What is it about?

Dimer is the discrete nonlinear Schroedinger equation defined on a lattice consisting just of 2 sites. The PT symmetric dimer has one site gaining and the other losing energy at the same rate. This paper is about two things, one physical and one mathematical. The principal mathematical conclusion is that the PT-symmetric extensions of all conservative nonlinear Schrödinger dimers remain completely integrable Hamiltonian systems. The main physical upshot is that there are broad classes of PT-symmetric dimers that confine all their trajectories regardless of the value of the gain–loss parameter γ. The PT-symmetry, which is broken at the level of the underlying linear equation, becomes spontaneously restored thanks to the nonlinear coupling.

Featured Image

Why is it important?

The fact that an open system (a system with gain and loss of energy) can be Hamiltonian, is highly nontrivial. In fact, we show more: all PT symmetric Schroedinger dimers are completely integrable (that is, exhibit high regularity of motion and admit exhaustive solution). As for the PT symmetry restoration, it is a new phenomenon with a range of potential applications.

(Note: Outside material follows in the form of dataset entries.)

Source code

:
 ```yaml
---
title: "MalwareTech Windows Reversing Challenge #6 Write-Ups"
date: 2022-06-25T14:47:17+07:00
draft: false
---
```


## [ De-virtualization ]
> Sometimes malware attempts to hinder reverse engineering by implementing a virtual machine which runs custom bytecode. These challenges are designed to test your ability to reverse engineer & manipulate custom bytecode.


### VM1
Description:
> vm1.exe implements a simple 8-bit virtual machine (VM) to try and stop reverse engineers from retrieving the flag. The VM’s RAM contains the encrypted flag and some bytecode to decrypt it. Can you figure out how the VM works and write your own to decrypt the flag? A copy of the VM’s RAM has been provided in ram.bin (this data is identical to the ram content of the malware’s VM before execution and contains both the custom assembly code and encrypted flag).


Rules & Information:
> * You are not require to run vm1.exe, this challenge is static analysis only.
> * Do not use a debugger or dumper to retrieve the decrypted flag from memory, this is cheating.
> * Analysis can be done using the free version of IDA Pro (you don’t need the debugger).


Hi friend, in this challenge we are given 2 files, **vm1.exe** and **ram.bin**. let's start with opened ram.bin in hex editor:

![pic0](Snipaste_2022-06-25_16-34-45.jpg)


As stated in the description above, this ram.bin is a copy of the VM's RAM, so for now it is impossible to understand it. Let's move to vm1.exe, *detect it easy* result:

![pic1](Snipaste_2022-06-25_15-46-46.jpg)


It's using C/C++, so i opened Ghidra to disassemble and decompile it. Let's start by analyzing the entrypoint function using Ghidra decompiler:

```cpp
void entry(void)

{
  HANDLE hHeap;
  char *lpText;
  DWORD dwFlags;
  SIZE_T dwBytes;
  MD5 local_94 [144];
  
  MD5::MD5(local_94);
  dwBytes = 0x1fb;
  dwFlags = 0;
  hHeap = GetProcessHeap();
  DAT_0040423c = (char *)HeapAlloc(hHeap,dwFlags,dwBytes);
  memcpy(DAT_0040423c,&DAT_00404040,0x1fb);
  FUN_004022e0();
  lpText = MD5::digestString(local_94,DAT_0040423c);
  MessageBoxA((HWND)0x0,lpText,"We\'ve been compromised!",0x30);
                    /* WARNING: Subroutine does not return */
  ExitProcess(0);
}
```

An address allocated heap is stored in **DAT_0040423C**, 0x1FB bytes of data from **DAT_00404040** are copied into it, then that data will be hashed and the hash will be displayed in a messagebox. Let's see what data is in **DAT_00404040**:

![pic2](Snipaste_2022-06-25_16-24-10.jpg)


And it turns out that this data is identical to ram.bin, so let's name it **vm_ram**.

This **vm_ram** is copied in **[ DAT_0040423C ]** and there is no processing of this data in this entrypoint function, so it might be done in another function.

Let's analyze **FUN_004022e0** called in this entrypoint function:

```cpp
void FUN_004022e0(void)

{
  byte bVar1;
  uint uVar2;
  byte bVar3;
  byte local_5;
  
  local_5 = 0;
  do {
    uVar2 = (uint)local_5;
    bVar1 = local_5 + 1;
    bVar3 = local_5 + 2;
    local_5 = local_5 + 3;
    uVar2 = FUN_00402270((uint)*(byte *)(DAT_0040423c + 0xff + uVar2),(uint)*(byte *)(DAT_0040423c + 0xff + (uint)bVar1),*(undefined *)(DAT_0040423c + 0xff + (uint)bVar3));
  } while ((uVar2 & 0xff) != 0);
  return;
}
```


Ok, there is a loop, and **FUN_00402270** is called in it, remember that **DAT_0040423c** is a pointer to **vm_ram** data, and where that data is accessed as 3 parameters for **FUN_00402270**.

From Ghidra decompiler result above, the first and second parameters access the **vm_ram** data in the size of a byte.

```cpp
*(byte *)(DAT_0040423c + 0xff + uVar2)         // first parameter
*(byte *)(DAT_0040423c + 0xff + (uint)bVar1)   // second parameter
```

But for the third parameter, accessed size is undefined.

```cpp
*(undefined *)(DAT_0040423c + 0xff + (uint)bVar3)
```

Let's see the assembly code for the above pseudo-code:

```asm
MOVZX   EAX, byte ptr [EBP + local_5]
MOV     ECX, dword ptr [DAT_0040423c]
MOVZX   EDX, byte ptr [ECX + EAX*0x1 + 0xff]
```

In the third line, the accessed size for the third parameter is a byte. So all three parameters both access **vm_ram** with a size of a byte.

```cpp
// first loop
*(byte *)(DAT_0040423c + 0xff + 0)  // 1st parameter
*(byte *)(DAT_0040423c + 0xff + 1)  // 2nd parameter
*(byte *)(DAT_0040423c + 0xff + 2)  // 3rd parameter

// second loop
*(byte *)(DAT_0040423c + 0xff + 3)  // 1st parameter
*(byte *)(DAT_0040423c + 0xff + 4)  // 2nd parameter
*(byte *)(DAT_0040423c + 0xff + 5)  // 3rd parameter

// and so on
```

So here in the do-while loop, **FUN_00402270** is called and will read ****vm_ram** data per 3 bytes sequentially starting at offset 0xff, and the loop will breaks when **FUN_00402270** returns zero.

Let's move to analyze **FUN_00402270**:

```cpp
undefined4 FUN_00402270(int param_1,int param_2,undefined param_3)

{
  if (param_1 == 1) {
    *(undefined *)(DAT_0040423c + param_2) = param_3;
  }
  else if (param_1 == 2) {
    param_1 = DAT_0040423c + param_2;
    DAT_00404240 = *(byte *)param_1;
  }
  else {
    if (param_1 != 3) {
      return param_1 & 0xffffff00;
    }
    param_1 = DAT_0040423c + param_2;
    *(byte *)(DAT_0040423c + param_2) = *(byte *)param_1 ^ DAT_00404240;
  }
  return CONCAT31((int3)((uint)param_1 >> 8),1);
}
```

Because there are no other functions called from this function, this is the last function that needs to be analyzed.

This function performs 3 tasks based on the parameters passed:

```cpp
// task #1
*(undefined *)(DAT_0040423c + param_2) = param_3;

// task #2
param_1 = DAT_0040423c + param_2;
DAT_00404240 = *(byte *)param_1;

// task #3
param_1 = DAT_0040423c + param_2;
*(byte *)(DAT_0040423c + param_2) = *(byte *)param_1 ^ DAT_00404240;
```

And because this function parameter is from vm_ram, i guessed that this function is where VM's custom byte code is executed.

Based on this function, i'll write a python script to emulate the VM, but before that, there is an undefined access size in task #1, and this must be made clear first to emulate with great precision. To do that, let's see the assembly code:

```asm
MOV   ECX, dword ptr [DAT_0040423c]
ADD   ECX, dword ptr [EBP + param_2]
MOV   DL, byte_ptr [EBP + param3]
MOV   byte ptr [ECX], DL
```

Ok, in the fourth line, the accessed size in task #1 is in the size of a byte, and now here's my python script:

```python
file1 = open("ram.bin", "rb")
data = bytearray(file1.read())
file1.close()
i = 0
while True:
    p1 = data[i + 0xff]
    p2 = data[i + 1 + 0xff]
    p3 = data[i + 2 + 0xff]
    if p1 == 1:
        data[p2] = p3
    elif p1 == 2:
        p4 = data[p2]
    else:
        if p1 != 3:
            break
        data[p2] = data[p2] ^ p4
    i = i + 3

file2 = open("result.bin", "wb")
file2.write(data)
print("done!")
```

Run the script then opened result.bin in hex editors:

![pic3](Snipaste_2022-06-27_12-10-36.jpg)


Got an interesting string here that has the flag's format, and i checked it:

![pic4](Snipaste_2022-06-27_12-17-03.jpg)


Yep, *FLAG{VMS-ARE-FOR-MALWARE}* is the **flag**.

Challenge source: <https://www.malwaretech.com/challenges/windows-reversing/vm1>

No input can trigger an uncontrollable growth of optical modes in a dimer with the nonlinearly-restored PT symmetry.

Perspectives

Personally, I am intrigued by the following two aspects. First, by a new set of coordinates for the dimer - the canonical coordinates - which allow to represent the system in the hamiltonian form. Second, by an amazing relation between a particular PT symmetric dimer and a pair of coupled pendula with the periodically varied coupling. Who could have thought that such an elementary mechanical structure would give rise to a mathematical sibling of an optical coupler with gain and loss, or boson condensate trapped in a pair of potential wells!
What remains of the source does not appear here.